According to a story from finanznachrichten.de, the Swedish drug company Calliditas Therapeutics has recently announced that the US Food and Drug Administration (FDA) has given one of the company’s experimental drugs Orphan Drug designation as a treatment for autoimmune hepatitis, a rare liver disease. The name of the specific product that the company is working on was not mentioned in the story. Calliditas is committed to the development of therapies for currently unmet medical needs and rare diseases.
About Autoimmune Hepatitis
Autoimmune hepatitis is a rare disease of the liver in which the body’s own immune system begins to mistakenly attack cells of the liver, triggering an inflammatory response. What causes this process to begin is unclear, but liver cells present with MHC class II receptors in the disease, which could be the result of a genetic abnormality or prior liver infection. These receptors cause the response from the immune system. Symptoms of autoimmune hepatitis include abdominal pain, fatigue, jaundice, joint pain, liver failure, weight loss, fever, and nausea. The treatment of the disease typically involves the use of immunosuppressants, such as corticosteroids or chemotherapy agents. Most patients can eventually achieve remission from their symptoms, but they almost always relapse. It is most common among people of middle age (40-50) with about 50,000 cases in the US. This disease can negatively affect life expectancy. To learn more about autoimmune hepatitis, click here.

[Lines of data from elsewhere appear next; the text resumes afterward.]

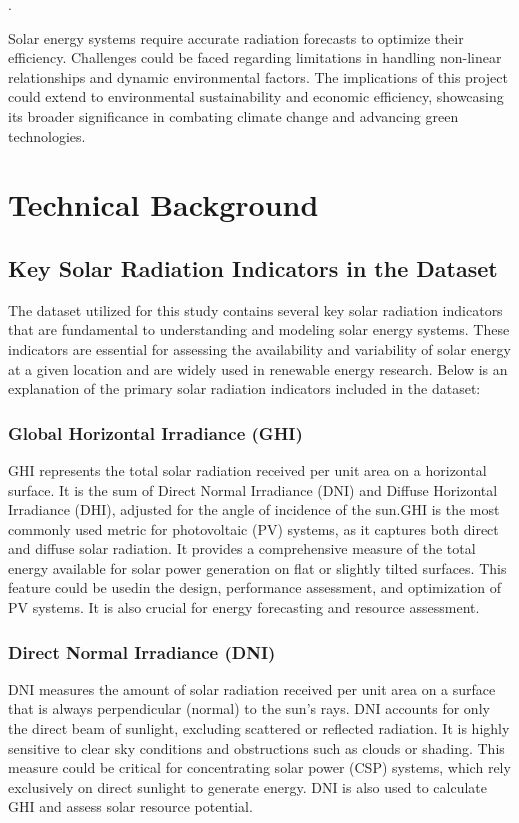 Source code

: \documentclass[10pt,twocolumn]{article}
\begin{document}
.

Solar energy systems require accurate radiation forecasts to optimize their efficiency. Challenges could be faced regarding limitations in handling non-linear relationships and dynamic environmental factors. The implications of this project could extend to environmental sustainability and economic efficiency, showcasing its broader significance in combating climate change and advancing green technologies.

\section{Technical Background}

\subsection{Key Solar Radiation Indicators in the Dataset}

The dataset utilized for this study contains several key solar radiation indicators that are fundamental to understanding and modeling solar energy systems. These indicators are essential for assessing the availability and variability of solar energy at a given location and are widely used in renewable energy research. Below is an explanation of the primary solar radiation indicators included in the dataset:

\subsubsection{Global Horizontal Irradiance (GHI)}
\begin{itemize}
     GHI represents the total solar radiation received per unit area on a horizontal surface. It is the sum of Direct Normal Irradiance (DNI) and Diffuse Horizontal Irradiance (DHI), adjusted for the angle of incidence of the sun.GHI is the most commonly used metric for photovoltaic (PV) systems, as it captures both direct and diffuse solar radiation. It provides a comprehensive measure of the total energy available for solar power generation on flat or slightly tilted surfaces. This feature could be usedin the design, performance assessment, and optimization of PV systems. It is also crucial for energy forecasting and resource assessment.
\end{itemize}

\subsubsection{Direct Normal Irradiance (DNI)}
\begin{itemize}
     DNI measures the amount of solar radiation received per unit area on a surface that is always perpendicular (normal) to the sun's rays. DNI accounts for only the direct beam of sunlight, excluding scattered or reflected radiation. It is highly sensitive to clear sky conditions and obstructions such as clouds or shading. This measure could be critical for concentrating solar power (CSP) systems, which rely exclusively on direct sunlight to generate energy. DNI is also used to calculate GHI and assess solar resource potential.
\end{itemize}
\end{document}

About Orphan Drug Designation
Orphan Drug designation is reserved for therapies that are intended to treat diseases that are considered rare, which is defined as any condition that affects less than 200,000 people in the US. To qualify, and experimental therapy must display potential advantages in effectiveness or safety in comparison to currently available treatments. Alternatively, it must satisfy a medical need that is not being met by current treatments. This designation carries several benefits, such as the waiving of certain fees, tax breaks, and a seven year period of market exclusivity if the drug is approved for public use.
There is a clear need for more effective therapies for autoimmune hepatitis that lack the harmful side effects of steroids and can bring about a more durable period of remission that reduces the possibility of relapse. Hopefully the development of Calliditas’ product will continue to progress.